What to work on ->
Output only the lines below that start at the line containing "Killing enemies gives" and end at the line containing "soft light breeze.", with both ends kept.

===============

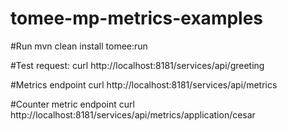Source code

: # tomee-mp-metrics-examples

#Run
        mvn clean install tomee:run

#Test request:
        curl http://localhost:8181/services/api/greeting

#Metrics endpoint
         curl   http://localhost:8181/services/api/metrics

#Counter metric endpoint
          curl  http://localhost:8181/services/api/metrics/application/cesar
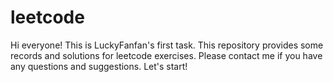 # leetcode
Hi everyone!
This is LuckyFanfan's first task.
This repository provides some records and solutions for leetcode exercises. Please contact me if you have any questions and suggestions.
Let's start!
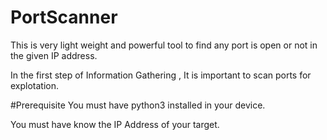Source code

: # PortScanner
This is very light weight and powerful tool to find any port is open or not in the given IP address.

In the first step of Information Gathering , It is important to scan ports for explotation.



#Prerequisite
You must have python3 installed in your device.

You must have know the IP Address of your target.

===============

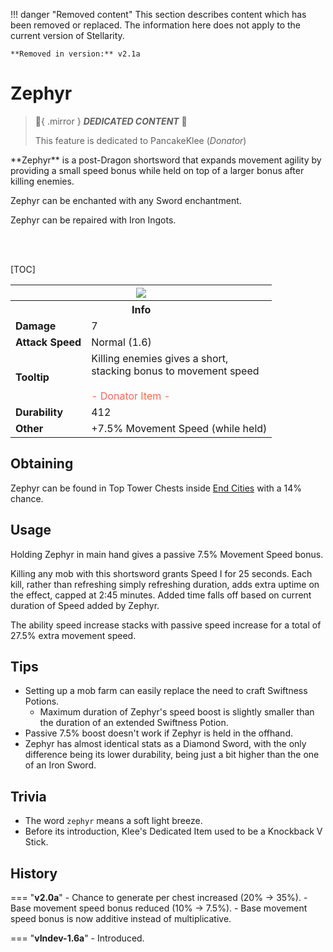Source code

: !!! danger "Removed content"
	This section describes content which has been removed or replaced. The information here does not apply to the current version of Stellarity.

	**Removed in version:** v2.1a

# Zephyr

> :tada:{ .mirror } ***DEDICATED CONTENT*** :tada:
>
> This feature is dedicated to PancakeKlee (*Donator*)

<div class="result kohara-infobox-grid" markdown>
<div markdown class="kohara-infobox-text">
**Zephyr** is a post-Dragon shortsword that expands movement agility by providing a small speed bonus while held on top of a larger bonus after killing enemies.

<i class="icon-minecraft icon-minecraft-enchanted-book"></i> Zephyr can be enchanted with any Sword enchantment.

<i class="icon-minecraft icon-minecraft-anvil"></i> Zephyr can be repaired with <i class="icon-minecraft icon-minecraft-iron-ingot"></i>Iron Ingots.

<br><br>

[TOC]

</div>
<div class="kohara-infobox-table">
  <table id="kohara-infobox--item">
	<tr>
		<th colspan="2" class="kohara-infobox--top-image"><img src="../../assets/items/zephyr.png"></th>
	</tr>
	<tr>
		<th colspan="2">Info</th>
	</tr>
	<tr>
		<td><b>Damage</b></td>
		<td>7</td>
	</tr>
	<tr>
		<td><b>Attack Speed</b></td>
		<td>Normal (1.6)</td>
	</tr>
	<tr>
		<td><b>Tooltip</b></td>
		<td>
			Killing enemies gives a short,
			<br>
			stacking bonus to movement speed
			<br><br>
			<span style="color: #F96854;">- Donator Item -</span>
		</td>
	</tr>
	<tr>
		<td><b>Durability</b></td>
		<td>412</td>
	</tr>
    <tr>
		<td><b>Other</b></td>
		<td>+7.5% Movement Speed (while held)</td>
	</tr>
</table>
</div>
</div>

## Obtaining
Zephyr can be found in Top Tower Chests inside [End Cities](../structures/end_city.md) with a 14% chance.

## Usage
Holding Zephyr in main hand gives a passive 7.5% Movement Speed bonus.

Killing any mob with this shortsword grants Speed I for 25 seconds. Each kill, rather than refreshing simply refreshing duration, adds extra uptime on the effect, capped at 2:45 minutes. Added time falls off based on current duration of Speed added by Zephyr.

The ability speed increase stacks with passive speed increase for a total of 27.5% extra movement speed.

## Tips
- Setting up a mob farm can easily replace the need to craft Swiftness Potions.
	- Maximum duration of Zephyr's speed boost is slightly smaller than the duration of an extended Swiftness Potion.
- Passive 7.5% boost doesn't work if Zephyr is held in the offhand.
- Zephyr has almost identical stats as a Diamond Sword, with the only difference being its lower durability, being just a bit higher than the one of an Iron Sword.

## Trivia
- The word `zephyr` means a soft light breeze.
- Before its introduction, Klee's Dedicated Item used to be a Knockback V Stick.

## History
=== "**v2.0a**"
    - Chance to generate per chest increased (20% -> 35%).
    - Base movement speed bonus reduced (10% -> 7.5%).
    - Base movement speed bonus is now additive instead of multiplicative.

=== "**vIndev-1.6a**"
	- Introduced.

===============

Answer space ->
			Killing enemies gives a short,
			<br>
			stacking bonus to movement speed
			<br><br>
			<span style="color: #F96854;">- Donator Item -</span>
		</td>
	</tr>
	<tr>
		<td><b>Durability</b></td>
		<td>412</td>
	</tr>
    <tr>
		<td><b>Other</b></td>
		<td>+7.5% Movement Speed (while held)</td>
	</tr>
</table>
</div>
</div>

## Obtaining
Zephyr can be found in Top Tower Chests inside [End Cities](../structures/end_city.md) with a 14% chance.

## Usage
Holding Zephyr in main hand gives a passive 7.5% Movement Speed bonus.

Killing any mob with this shortsword grants Speed I for 25 seconds. Each kill, rather than refreshing simply refreshing duration, adds extra uptime on the effect, capped at 2:45 minutes. Added time falls off based on current duration of Speed added by Zephyr.

The ability speed increase stacks with passive speed increase for a total of 27.5% extra movement speed.

## Tips
- Setting up a mob farm can easily replace the need to craft Swiftness Potions.
	- Maximum duration of Zephyr's speed boost is slightly smaller than the duration of an extended Swiftness Potion.
- Passive 7.5% boost doesn't work if Zephyr is held in the offhand.
- Zephyr has almost identical stats as a Diamond Sword, with the only difference being its lower durability, being just a bit higher than the one of an Iron Sword.

## Trivia
- The word `zephyr` means a soft light breeze.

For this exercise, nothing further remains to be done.